Claus Reinke wrote:
You might find this interesting:

@inproceedings{ fokker95explaining,
author = "Jeroen Fokker",
title = "Explaining Algebraic Theory with Functional Programs",
booktitle = "Functional Programming Languages in Education",
pages = "139-158",
year = "1995",
url = "citeseer.ist.psu.edu/fokker95explaining.html" }

Extremely interesting, thank you. It also contains a very interesting remark (on p. 2), noting that one should have
class Eq a => Monoid a where
(<+>) :: a -> a -> a
zero ::a

And states "Because in the lawsŠ the notion of equality is used, we have made Monoid a subclass of Eq". In hindsight, this is obvious, but is naively tempting to define a monoid without this constraint. And, indeed, Data.Monoid defines a Monoid class without an Eq constraint!

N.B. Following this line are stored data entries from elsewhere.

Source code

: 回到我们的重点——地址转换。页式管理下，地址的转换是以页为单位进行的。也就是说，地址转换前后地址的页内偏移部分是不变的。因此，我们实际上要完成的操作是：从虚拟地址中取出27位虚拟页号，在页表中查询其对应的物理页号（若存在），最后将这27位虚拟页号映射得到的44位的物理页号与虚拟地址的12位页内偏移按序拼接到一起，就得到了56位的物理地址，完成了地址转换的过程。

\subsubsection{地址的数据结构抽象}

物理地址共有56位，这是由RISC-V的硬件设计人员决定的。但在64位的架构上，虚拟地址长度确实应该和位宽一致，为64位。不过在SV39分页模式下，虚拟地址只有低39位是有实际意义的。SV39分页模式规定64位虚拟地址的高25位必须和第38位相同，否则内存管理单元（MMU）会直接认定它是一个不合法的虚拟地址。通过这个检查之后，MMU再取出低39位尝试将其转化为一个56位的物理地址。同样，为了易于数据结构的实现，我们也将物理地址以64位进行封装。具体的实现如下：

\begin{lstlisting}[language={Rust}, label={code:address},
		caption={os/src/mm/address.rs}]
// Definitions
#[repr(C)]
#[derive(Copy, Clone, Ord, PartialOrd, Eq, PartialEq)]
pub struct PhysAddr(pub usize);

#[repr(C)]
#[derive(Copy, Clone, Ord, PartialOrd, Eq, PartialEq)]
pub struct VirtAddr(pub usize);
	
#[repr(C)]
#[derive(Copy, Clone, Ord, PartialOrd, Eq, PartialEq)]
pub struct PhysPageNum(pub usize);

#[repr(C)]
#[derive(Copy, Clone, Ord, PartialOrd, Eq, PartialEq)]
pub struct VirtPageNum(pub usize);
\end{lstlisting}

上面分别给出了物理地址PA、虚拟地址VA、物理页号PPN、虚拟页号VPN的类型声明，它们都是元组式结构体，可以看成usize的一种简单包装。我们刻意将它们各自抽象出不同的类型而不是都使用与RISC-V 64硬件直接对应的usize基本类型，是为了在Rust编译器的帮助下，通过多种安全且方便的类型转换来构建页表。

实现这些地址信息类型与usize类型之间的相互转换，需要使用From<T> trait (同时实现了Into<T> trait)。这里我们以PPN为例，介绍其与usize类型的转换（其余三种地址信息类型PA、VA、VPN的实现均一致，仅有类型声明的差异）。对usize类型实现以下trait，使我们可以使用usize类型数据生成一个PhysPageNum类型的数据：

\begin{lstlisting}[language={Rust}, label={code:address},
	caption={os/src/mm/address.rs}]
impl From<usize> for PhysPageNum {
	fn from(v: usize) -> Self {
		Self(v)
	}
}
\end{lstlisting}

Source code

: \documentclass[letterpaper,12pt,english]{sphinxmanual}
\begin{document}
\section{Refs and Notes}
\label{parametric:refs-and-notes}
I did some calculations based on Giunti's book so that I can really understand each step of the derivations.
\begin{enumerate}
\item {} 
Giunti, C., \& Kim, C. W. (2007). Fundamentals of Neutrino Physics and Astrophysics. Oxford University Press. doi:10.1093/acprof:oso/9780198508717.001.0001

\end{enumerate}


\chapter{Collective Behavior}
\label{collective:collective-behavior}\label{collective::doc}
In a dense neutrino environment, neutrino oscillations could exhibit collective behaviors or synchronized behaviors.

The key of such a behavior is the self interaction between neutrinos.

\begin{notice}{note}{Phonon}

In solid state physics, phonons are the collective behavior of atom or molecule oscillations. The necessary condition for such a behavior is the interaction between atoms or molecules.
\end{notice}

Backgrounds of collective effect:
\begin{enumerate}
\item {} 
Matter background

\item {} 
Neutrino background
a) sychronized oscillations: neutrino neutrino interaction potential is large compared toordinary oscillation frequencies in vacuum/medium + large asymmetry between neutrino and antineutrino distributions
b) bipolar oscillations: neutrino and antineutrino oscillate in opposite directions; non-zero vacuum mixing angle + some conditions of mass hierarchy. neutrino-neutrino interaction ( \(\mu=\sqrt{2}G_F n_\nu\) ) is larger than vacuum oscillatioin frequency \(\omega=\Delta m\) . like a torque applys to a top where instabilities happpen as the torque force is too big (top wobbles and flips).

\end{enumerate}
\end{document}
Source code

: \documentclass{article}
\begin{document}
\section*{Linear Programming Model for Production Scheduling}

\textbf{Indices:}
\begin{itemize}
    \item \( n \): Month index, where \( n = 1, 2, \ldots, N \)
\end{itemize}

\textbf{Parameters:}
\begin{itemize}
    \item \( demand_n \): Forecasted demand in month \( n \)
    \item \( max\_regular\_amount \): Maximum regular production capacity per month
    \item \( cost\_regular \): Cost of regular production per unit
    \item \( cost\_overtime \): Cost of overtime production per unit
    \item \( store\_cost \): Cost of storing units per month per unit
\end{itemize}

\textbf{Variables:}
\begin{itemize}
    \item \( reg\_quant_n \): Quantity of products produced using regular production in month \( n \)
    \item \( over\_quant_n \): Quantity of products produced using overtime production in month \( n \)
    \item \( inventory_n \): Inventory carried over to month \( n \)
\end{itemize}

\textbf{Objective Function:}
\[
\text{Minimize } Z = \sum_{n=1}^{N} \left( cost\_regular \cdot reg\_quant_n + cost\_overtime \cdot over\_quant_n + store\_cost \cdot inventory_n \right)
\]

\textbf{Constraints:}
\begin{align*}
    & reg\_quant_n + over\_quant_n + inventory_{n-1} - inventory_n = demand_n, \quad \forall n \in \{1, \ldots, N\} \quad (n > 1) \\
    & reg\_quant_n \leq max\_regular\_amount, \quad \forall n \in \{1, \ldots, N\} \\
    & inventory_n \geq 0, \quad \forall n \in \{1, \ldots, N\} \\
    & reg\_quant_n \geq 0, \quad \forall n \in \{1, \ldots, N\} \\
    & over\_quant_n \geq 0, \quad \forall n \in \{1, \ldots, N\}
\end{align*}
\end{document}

So, what are monoids without equality in Haskell? There are rather interesting beasts: they are monoids for which we have a computable 0 (mempty) and a computable addition (mappend), but for which we cannot *witness* equality of the underlying carrier 'set'. This, for example, is the only way one can legitimately get an instance such as
instance Monoid b => Monoid (a->b)

While Haskell is used quite a lot for doing computable (or 'extensional') mathematics, intensionality sneaks in here and there -- and this is just one such example.

I must admit, I actually don't yet know whether I prefer classical monoids or these generalized monoids where the laws are _purely_ intensional. Opinions?